CVN: Please describe a few bullet points from your life that led to opening Lantern Tree Books in Carpinteria.
Louis Force Torres: My whole family was full of wonderful and encouraging readers. As a teacher, my father would correct papers with a single light on. I could read anything in his office, as long as I was quiet and respectful of the books. It led me to learn and develop a respect for reading at a very early age.
I grew up in Solvang – it was life in a fantasy village – and I used to ride my bike to the Book Loft to buy books with my lawn-mowing money. And I loved the journey, and the reward of working, saving and then getting to read the next Redwall book, Mechwarrior or Star Wars novel.
I excelled in yearbook and leadership courses.

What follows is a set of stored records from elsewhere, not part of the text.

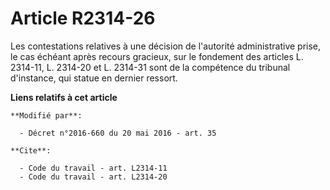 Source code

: # Article R2314-26

Les contestations relatives à une décision de l'autorité administrative prise, le cas échéant après recours gracieux, sur le
fondement des articles L. 2314-11, L. 2314-20 et L. 2314-31 sont de la compétence du tribunal d'instance, qui statue en
dernier ressort.

**Liens relatifs à cet article**

	**Modifié par**:

	  - Décret n°2016-660 du 20 mai 2016 - art. 35

	**Cite**:

	  - Code du travail - art. L2314-11
	  - Code du travail - art. L2314-20
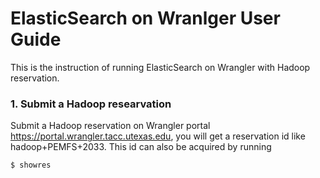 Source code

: ElasticSearch on Wranlger User Guide
=====

This is the instruction of running ElasticSearch on Wrangler with Hadoop reservation.

### 1. Submit a Hadoop researvation 

Submit a Hadoop reservation on Wrangler portal https://portal.wrangler.tacc.utexas.edu, you will get a reservation id like hadoop+PEMFS+2033. This id can also be acquired by running 

    $ showres

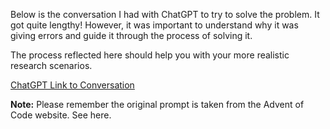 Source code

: Below is the conversation I had with ChatGPT to try to solve the problem. It got quite lengthy! However, it was important to understand why it was giving errors and guide it through the process of solving it.

The process reflected here should help you with your more realistic research scenarios.

[ChatGPT Link to Conversation](https://chat.openai.com/share/801eca77-32af-4c69-9191-43f4259efcf1)

**Note:** Please remember the original prompt is taken from the Advent of Code website. See here.

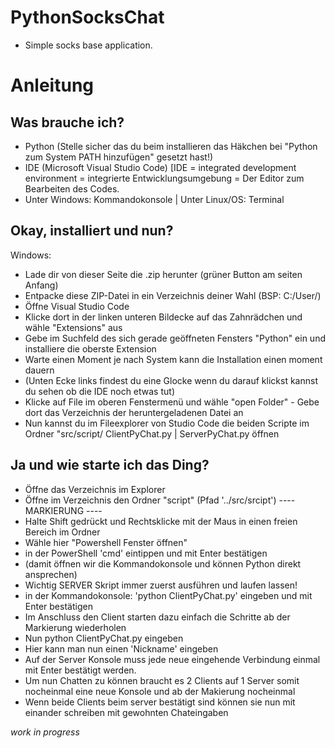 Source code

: # PythonSocksChat
- Simple socks base application.

# Anleitung

## Was brauche ich?

- Python (Stelle sicher das du beim installieren das Häkchen bei "Python zum System PATH hinzufügen" gesetzt hast!)
- IDE (Microsoft Visual Studio Code) [IDE = integrated development environment = integrierte Entwicklungsumgebung = Der Editor zum Bearbeiten des Codes.
- Unter Windows: Kommandokonsole | Unter Linux/OS: Terminal

## Okay, installiert und nun?

Windows:
- Lade dir von dieser Seite die .zip herunter (grüner Button am seiten Anfang)
- Entpacke diese ZIP-Datei in ein Verzeichnis deiner Wahl (BSP: C:/User/<DEIN BENUTZERNAME>)
- Öffne Visual Studio Code
- Klicke dort in der linken unteren Bildecke auf das Zahnrädchen und wähle "Extensions" aus
- Gebe im Suchfeld des sich gerade geöffneten Fensters "Python" ein und installiere die oberste Extension
- Warte einen Moment je nach System kann die Installation einen moment dauern
- (Unten Ecke links findest du eine Glocke wenn du darauf klickst kannst du sehen ob die IDE noch etwas tut)
- Klicke auf File im oberen Fenstermenü und wähle "open Folder" - Gebe dort das Verzeichnis der heruntergeladenen Datei an
- Nun kannst du im Fileexplorer von Studio Code die beiden Scripte im Ordner "src/script/ ClientPyChat.py | ServerPyChat.py öffnen 

## Ja und wie starte ich das Ding?

- Öffne das Verzeichnis im Explorer
- Öffne im Verzeichnis den Ordner "script"  (Pfad '../src/srcipt')
  ---- MARKIERUNG ----
- Halte Shift gedrückt und Rechtsklicke mit der Maus in einen freien Bereich im Ordner
- Wähle hier "Powershell Fenster öffnen"
- in der PowerShell 'cmd' eintippen und mit Enter bestätigen
- (damit öffnen wir die Kommandokonsole und können Python direkt ansprechen)
- Wichtig SERVER Skript immer zuerst ausführen und laufen lassen!
- in der Kommandokonsole: 'python ClientPyChat.py' eingeben und mit Enter bestätigen
- Im Anschluss den Client starten dazu einfach die Schritte ab der Markierung wiederholen
- Nun python ClientPyChat.py eingeben
- Hier kann man nun einen 'Nickname' eingeben
- Auf der Server Konsole muss jede neue eingehende Verbindung einmal mit Enter bestätigt werden.
- Um nun Chatten zu können braucht es 2 Clients auf 1 Server somit nocheinmal eine neue Konsole und ab der Makierung nocheinmal
- Wenn beide Clients beim server bestätigt sind können sie nun mit einander schreiben mit gewohnten Chateingaben

*work in progress*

I wrote my own comics and concepts for books. Everything was a story. So publishing, and then a bookstore space, were all sort of the natural flow of things. Stories need to be familiar enough to appeal to us on a human level, but unpredictable enough to be original and new. That is this story!
What is your vision for this space and its connection with the community?

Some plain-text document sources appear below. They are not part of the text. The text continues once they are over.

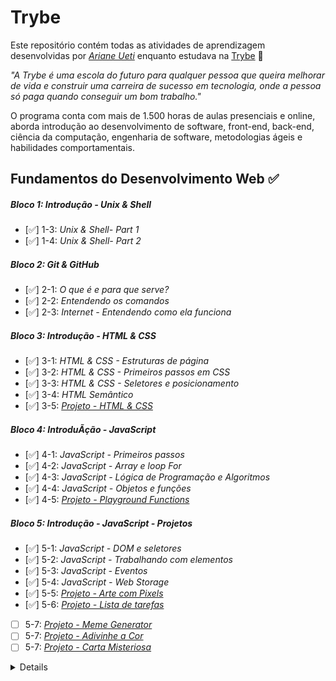 # Trybe

Este repositório contém todas as atividades de aprendizagem desenvolvidas por _[Ariane Ueti](https://www.linkedin.com/in/ariane-ueti/)_ enquanto estudava na [Trybe](https://www.betrybe.com/) :rocket:

_"A Trybe é uma escola do futuro para qualquer pessoa que queira melhorar de vida e construir uma carreira de sucesso em tecnologia, onde a pessoa só paga quando conseguir um bom trabalho."_

O programa conta com mais de 1.500 horas de aulas presenciais e online, aborda introdução ao desenvolvimento de software, front-end, back-end, ciência da computação, engenharia de software, metodologias ágeis e habilidades comportamentais.

## Fundamentos do Desenvolvimento Web :white_check_mark:

##### Bloco 1: Introdução - Unix & Shell

- [:white_check_mark:] 1-3: _Unix & Shell- Part 1_
- [:white_check_mark:] 1-4: _Unix & Shell- Part 2_

##### Bloco 2: Git & GitHub

- [:white_check_mark:] 2-1: _O que é e para que serve?_
- [:white_check_mark:] 2-2: _Entendendo os comandos_
- [:white_check_mark:] 2-3: _Internet - Entendendo como ela funciona_

##### Bloco 3: Introdução - HTML & CSS

- [:white_check_mark:] 3-1: _HTML & CSS - Estruturas de página_
- [:white_check_mark:] 3-2: _HTML & CSS - Primeiros passos em CSS_
- [:white_check_mark:] 3-3: _HTML & CSS - Seletores e posicionamento_
- [:white_check_mark:] 3-4: _HTML Semântico_
- [:white_check_mark:] 3-5: _[Projeto - HTML & CSS](https://github.com/tryber/sd-014-b-project-lessons-learned/pull/63)_

##### Bloco 4: IntroduÃção - JavaScript

- [:white_check_mark:] 4-1: _JavaScript - Primeiros passos_
- [:white_check_mark:] 4-2: _JavaScript - Array e loop For_
- [:white_check_mark:] 4-3: _JavaScript - Lógica de Programação e Algoritmos_
- [:white_check_mark:] 4-4: _JavaScript - Objetos e funções_
- [:white_check_mark:] 4-5: _[Projeto - Playground Functions](https://github.com/tryber/sd-014-b-project-playground-functions/pull/46)_

##### Bloco 5: Introdução - JavaScript - Projetos

- [:white_check_mark:] 5-1: _JavaScript - DOM e seletores_
- [:white_check_mark:] 5-2: _JavaScript - Trabalhando com elementos_
- [:white_check_mark:] 5-3: _JavaScript - Eventos_
- [:white_check_mark:] 5-4: _JavaScript - Web Storage_
- [:white_check_mark:] 5-5: _[Projeto - Arte com Pixels](https://github.com/tryber/sd-014-b-project-pixels-art/pull/75)_
- [:white_check_mark:] 5-6: _[Projeto - Lista de tarefas](https://github.com/tryber/sd-014-b-project-todo-list/pull/62)_
- [ ] 5-7: _[Projeto - Meme Generator]()_
- [ ] 5-7: _[Projeto - Adivinhe a Cor]()_
- [ ] 5-7: _[Projeto - Carta Misteriosa]()_

<details>

##### Bloco 6: HTML & CSS avançado

- [:white_check_mark:] 6-1: _HTML & CSS - Forms_
- [:white_check_mark:] 6-2: _Bibliotecas JavaScript e Frameworks CSS_
- [:white_check_mark:] 6-3: _CSS Flexbox - Part 1_
- [:white_check_mark:] 6-4: _CSS Flexbox - Part 2_
- [:white_check_mark:] 6-5: _CSS Responsivo - Mobile First_
- [:white_check_mark:] 6-6: _[Projeto - Trybewarts](https://github.com/tryber/sd-014-b-project-trybewarts/pull/70)_

##### Bloco 7: JavaScript ES6 & Testes Unitários

- [:white_check_mark:] 7-1: _JavaScript ES6 - let, const, arrow functions e template literals_
- [:white_check_mark:] 7-2: _JavaScript ES6 - Objects_
- [:white_check_mark:] 7-3: _Testes unitários em JavaScript_
- [:white_check_mark:] 7-4: _[Projeto - JavaScript Testes Unitários](https://github.com/tryber/sd-014-b-project-js-unit-tests/pull/119)_

##### Bloco 8: JavaScript ES6

- [:white_check_mark:] 8-1: _JavaScript ES6 - Higher Order Functions - forEach, find, some, every, sort_
- [:white_check_mark:] 8-2: _JavaScript ES6 - Higher Order Functions - map e filter_
- [:white_check_mark:] 8-3: _JavaScript ES6 - Higher Order Functions - reduce_
- [:white_check_mark:] 8-4: _JavaScript ES6 - spread operator, rest parameter, destructuring e mais_
- [:white_check_mark:] 8-5: _[Projeto - Zoo functions](https://github.com/tryber/sd-014-b-project-zoo-functions/pull/68)_

##### Bloco 9: Assincronicidade & Callbacks

- [:white_check_mark:] 9-1: _JavaScript Assíncrono e Callbacks_
- [:white_check_mark:] 9-2: _JavaScript Promises_
- [:white_check_mark:] 9-3: _[Projeto - Carrinho de Compras](https://github.com/tryber/sd-014-b-project-shopping-cart/pull/62)_

##### Bloco 10: Jest

- [:white_check_mark:] 10-1: _Primeiros passos no Jest_
- [:white_check_mark:] 10-2: _Jest - Testes Assíncronos_
- [:white_check_mark:] 10-3: _Jest - Simulando comportamentos_
- [:white_check_mark:] 10-4: _[Projeto - Jest Assíncrono e Mocking](https://github.com/tryber/sd-014-b-project-jest/pull/20)_

## Desenvolvimento Front-end :hourglass_flowing_sand:

##### Bloco 11: Introdução - React

- [:white_check_mark:] 11-1: _'Hello, world!' no React!_
- [:white_check_mark:] 11-2: _Componentes React_
- [:white_check_mark:] 11-3: _[Projeto - Movie Cards Library]()_

##### Bloco 12: React

- [:white_check_mark:] 12-1: _Components com estado_
- [:white_check_mark:] 12-2: _Eventos e formulários no React_
- [:white_check_mark:] 12-3: _[Projeto - Movie Cards Library Stateful]()_

##### Bloco 13: React

- [:white_check_mark:] 13-1: _Melhorando o reuso de componentes: props.children e PropTypes_
- [:white_check_mark:] 13-2: _Ciclo de vida de componentes em React_
- [:white_check_mark:] 13-3: _React Router_
- [:white_check_mark:] 13-4: _[Projeto - Movie Cards Library CRUD]()_

##### Bloco 14: Metodologias Ágeis

- [:white_check_mark:] 14-1: _Metodologias Ágeis_
- [:white_check_mark:] 14-2: _[Projeto - Frontend Online Store]()_

##### Bloco 15: Testes em React

- [:white_check_mark:] 15-1: _Testando React com a React Testing Library_
- [:white_check_mark:] 15-2: _Testando React com a React Testing Library - Parte 2_
- [:white_check_mark:] 15-3: _[Projeto - Testes em React]()_

##### Bloco 16: Introdução ao Redux

- [:white_check_mark:] 16-1: _Introdução ao Redux_
- [:white_check_mark:] 16-2: _React com Redux - Parte 1_
- [:white_check_mark:] 16-3: _React com Redux - PrÃ¡tica_
- [:white_check_mark:] 16-4: _React com Redux - Parte 2_
- [:white_check_mark:] 16-5: _Testes síncronos com React-Redux_
- [:white_check_mark:] 16-6: _[Projeto - Tabela com filtros de dados]()_

##### Bloco 17: Projeto React

- [:white_check_mark:] 17-1: _[Projeto - Jogo de Trivia]()_

##### Bloco 18: React & Context API

- [:white_check_mark:] 18-1: _Context API do React_
- [:white_check_mark:] 18-2: _React Hooks - useState e useContext_
- [:white_check_mark:] 18-3: _React Hooks - useEffect e Hooks customizados_
- [:white_check_mark:] 18-4: _[Projeto - StarWars Datatable com Context API e Hooks]()_

##### Bloco 19: Projeto Final de Front-end

- [:white_check_mark:] 19-1: _[Projeto - App de Receitas]()_

## Desenvolvimento Back-end :hourglass_flowing_sand:

##### Bloco 20: Introdução - Bancos de dados relacionais

- [ ] 20-1: _Banco de dados SQL_
- [ ] 20-2: _Encontrando dados em um banco de dados_
- [ ] 20-3: _Filtrando dados de forma específica_
- [ ] 20-4: _Manipulando tabelas_
- [ ] 20-5: _[Projeto - All For One]()_

##### Bloco 21: Bancos de dados relacionais

- [ ] 21-1: _Funções mais usadas no SQL_
- [ ] 21-2: _Descomplicando JOINs e UNIONs_
- [ ] 21-3: _Stored Routines & Subqueries_
- [ ] 21-4: _[Projeto - Vocabulary Booster]()_

##### Bloco 22: Bancos de dados relacionais

- [ ] 22-1: _Transformando ideias em um modelo de banco de dados_
- [ ] 22-2: _Normalizando, Formas Normais e Dumps_
- [ ] 22-2: _Transformando ideias em um modelo de banco de dados - Parte 2_
- [ ] 22-3: _[Projeto - One For All]()_

##### Bloco 23: Introdução - NoSQL

- [ ] 23-1: _MongoDB - Introdução_
- [ ] 23-2: _Filter Operators_
- [ ] 23-3: _[Projeto - Data Flights]()_

##### Bloco 24: Updates

- [ ] 24-1: _Updates Simples_
- [ ] 24-2: _Updates Complexos - Arrays - Parte 1_
- [ ] 24-3: _Updates Complexos - Arrays - Parte 2_
- [ ] 24-4: _[Projeto - Commerce]()_

##### Bloco 25: Aggregation Framework

- [ ] 25-1: _Aggregation Framework - Part 1_
- [ ] 25-2: _Aggregation Framework - Part 2_
- [ ] 25-3: _[Projeto - Aggregations]()_

##### Bloco 26: Intro - NodeJS

- [ ] 26-1: _NodeJS - Introdução_
- [ ] 26-2: _NodeJS - Fluxo Assíncrono_
- [ ] 26-3: _NodeJS - Arquitetura_
- [ ] 26-4: _[Projeto - A CLI of Ice and Fire]()_

##### Bloco 27: NodeJS

- [ ] 27-1: _Express: HTTP com Node.js_
- [ ] 27-2: _Arquitetura de Software - Introdução ao MVC_
- [ ] 27-3: _[Projeto - Cookmaster]()_

##### Bloco 28: NodeJS

- [ ] 28-1: _Arquitetura de Software - Camada de Serviço_
- [ ] 28-2: _Arquitetura web - Rest e Restful_
- [ ] 28-3: _[Projeto - Store Manager]()_

##### Bloco 29: NodeJS

- [ ] 29-1: _NodeJS - JWT - (JSON Web Token)_
- [ ] 29-2: _NodeJS - Upload de arquivos com Multer_
- [ ] 29-3: _[Projeto - Cookmaster V2]()_

##### Bloco 30: Introdução - Deploy

- [ ] 30-1: _Infraestrutura - Deploy com Heroku_
- [ ] 30-2: _Deploy - Gerenciadores de Processos_
- [ ] 30-3: _[Projeto - Stranger Things]()_

##### Bloco 31: Projeto

- [ ] 31-1: _[Projeto - Trybeer]()_

##### Bloco 32: Arquitetura de Software

- [ ] 32-1: _Arquitetura - Princípios SOLID_
- [ ] 32-2: _ORM - Interface da aplicação com o banco de dados_
- [ ] 32-3: _Arquitetura de Software - DDD_
- [ ] 32-4: _Boas práticas na escrita de testes_
- [ ] 32-3: _[Projeto - API de Blogs]()_

##### Bloco 33: Sockets

- [ ] 30-1: _Sockets - TCP/UDP & NET_
- [ ] 30-2: _Sockets - Socket.io_
- [ ] 30-3: _[Projeto - Webchat]()_

##### Bloco 34: Projeto

- [ ] 34-1: _[Projeto - Trybeer V2]()_

## Ciência da Computação :hourglass_flowing_sand:

##### Bloco 35: Introdução - Ciência da Computação

- [ ] 35-1: _Arquitetura de Computadores_
- [ ] 35-2: _Arquitetura de redes_
- [ ] 35-3: _Redes de computadores, ferramentas e seguranÃ§a_
- [ ] 35-4: _[Projeto - Explorando os protocolos]()_

##### Bloco 36: Python

- [ ] 35-1: _Aprendendo Python_
- [ ] 35-2: _Testes e Exceções_
- [ ] 35-3: _Entrada e Saída de dados_
- [ ] 36-4: _Entrada e Saída de dados_
- [ ] 35-5: _[Projeto - Tech news]()_

# [...] </details>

I like to call Lantern Tree Books a literary community center. (It’s actually why I left the word store out of the name.)
It’s a space where stories can be found, and storytellers are welcome. Yes, we sell new books. We also sell rare and old books. We also encourage art, consult for publishing clients, curate and donate book boxes through my non-religious, non-profit, Bookchurch.org and encourage people to read. I like that people can learn about bookmaking and publishing simply by coming in and showing interest. I like that my authors, artists, proofers and designers can come to do their work for Polyverse Publishing in an active bookstore!
My vision is to listen to the community – to understand what we all want to read, what we need to read and serve all the little nuanced interests that exist here.
Like a tide, we get visitors, we get families, we have seasons. I want Lantern Tree Books to change and provide books that interest people as the tide changes. Beach reads for campers during the summer, of course, but also a solid foundation of titles that I know Carpinteria likes, needs and wants all year round.
What is your take on banned and challenged books? Do you/will you carry them?
No book should be banned. Period.
Books don’t leap off a shelf and scream their message at you. (That is reserved for the screens at the gas station.) The person who picks the book up and reads it chooses to do so. If parents are worried their child is reading something they don’t approve of, then the fault lies in the parent… in not communicating with their child enough to know what they are reading in the first place.
Ultimately, you are responsible for what you read. You can learn from it or reject it. But reading materials should be available for all to read or not read. No book should be banned based on content.
We actually plan to have a banned books section, but that will come later. For now, we carry books of all kinds, and our research section offers opportunities to explore old and rare books as well.
Tough question: what’s your pick for the most impactful book?
Haha! I grew up being able to read very fast. And retain what I had read, so I have read (and re-read) thousands of books over my lifetime. Scenes and chapters have become almost undefinable between my years of growth as a reader and a person, and between the many stories and lives I have experienced through the pages.
I have never had this conversation with another person – or even really myself – but to me, what I have read are like moments. Moments where I learned something about myself, moments where I was introduced to a new concept, moments where I was afraid, moments where I was elated… There are moments that feel like old friends, and moments of surprise, though I may have read them over and over again.
There are many, many moments and I cannot choose one or even a few. But if someone wants to share their special book moments with me, I would love to hear them and tell them some of mine. And they know where to find me.
Enough about books… What else would you like to share about yourself and your interests?
Many things! To live in such a wonderful area – with so many opportunities for adventures, exploration, encounters with nature and things to show my wife and new son – makes me very happy.
I definitely want to help preserve the balance here in Carpinteria by encouraging independent ventures, such as restaurants and shops and places of learning and art like the Chrisman Center and the Alcazar. We want to help prevent being overrun by outside developers and corporations who simply seek to monetize the community (as they are often not a part of it in the first place).
All in all, Carpinteria has many stories, and many more to be told. We are very happy to be living here and finding new interests, groups and friends.